Mr. Edward A. Groobert, Atty., Dept. of Justice, of the bar of the Supreme Court of Connecticut, pro hac vice, by special leave of court, for respondents. Acting Asst. Atty. Gen. Joseph D. Guilfoyle and Messrs. Joseph F. Hennessey, Gen. Counsel, Atomic Energy Commission, Sidney G. Kingsley, Asst. Gen. Counsel, Atomic Energy Commission, and Alan S. Rosenthal, Atty., Dept. of Justice, were on the brief for respondents. Mr. Jerry C. Straus, Atty., Dept. of Justice, also entered an appearance for respondents.

Messrs. David Ginsburg and Leonard N. Bebchick, Washington, D. C., filed a brief on behalf of the Commissariat a l'Energie Atomique, as amicus curiae.

Before FAHY, BASTIAN and WRIGHT, Circuit Judges.

J. SKELLY WRIGHT, Circuit Judge.

The Atomic Energy Act1 of 1946 declared the production of fissionable materials to be a Government monopoly. To accomplish this purpose, Section 112 of the Act revoked all existing patents useful exclusively in the production of fissionable materials, and prohibited the issuance of new patents insofar as they are useful for such purposes. In addition, it authorized the Government to utilize as necessary any other patent in the process of producing fissionable materials, without liability for infringement of such patents. Subsection (e) of Section 11 established a Patent Compensation Board to pass upon claims for just compensation made by the owners of patents revoked or used pursuant to the Act and claims to awards by developers of nuclear processes made unpatentable by the Act. The statute, however, was totally silent as to the time in which claims for awards or compensation had to be presented to the Patent Compensation Board.

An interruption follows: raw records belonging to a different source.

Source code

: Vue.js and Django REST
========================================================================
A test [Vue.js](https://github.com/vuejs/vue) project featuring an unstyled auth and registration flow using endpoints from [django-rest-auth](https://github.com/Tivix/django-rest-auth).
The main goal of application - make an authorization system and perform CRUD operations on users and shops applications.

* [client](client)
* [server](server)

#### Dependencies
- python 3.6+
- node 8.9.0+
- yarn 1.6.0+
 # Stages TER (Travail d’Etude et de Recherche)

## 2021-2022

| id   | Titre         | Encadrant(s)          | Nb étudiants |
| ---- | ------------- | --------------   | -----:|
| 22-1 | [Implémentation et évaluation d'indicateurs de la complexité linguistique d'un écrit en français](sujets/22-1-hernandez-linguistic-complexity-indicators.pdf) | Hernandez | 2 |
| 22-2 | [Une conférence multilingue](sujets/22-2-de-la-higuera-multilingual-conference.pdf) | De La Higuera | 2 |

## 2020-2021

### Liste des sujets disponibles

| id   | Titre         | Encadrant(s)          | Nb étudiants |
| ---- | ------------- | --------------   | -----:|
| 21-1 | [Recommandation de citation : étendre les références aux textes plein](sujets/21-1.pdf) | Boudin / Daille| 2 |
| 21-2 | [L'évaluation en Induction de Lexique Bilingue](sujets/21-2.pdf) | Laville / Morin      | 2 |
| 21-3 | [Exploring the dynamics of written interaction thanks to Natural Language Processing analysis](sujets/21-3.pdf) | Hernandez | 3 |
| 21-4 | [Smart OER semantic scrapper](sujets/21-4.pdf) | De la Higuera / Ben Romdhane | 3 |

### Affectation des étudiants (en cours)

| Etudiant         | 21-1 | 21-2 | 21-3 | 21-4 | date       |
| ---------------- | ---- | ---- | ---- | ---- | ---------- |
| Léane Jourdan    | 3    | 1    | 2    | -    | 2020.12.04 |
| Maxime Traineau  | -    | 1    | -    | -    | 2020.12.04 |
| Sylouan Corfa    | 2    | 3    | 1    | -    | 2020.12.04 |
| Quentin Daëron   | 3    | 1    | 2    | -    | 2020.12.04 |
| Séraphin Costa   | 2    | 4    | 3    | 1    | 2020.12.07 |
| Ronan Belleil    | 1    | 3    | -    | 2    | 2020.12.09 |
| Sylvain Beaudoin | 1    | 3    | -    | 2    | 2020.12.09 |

Petitioners seek review3 of the order of the Patent Compensation Board dismissing their applications for just compensation for patents, licenses and other interests in patents revoked by the Act and for awards covering use of foreign patents and one domestic patent issued since the Act was passed. The Board held that all of petitioners' claims, filed February 9, 1954, were time-barred by the six-year period of limitation in 28 U.S.C. § 2401(a) which, according to the Board, began to run on these claims on the date the Act became effective, August 1, 1946. It also held that all of petitioners' claims, other than those arising from revocation of existing patents and the use of a patent issued subsequent to the Act, were invalid as well for a variety of other reasons.

I.

Since application of the time bar raised by 28 U.S.C. § 2401(a) would dispose of all of petitioners' claims, this issue should be first considered. Although the Act was4 silent as to the time for filing claims for just compensation or for awards, Section 13(a) thereof did provide that if the just compensation claimant was dissatisfied with the Board's action on his claim, he could then file suit in the United States District Court or in the Court of Claims "in the manner provided by sections 24(20) and 145 now § 2501 of the Judicial Code," and, as to awards, Section 11(e) (4)5 provided that application for review of the Board's action could be made within 30 days to the United States Court of Appeals for the District of Columbia.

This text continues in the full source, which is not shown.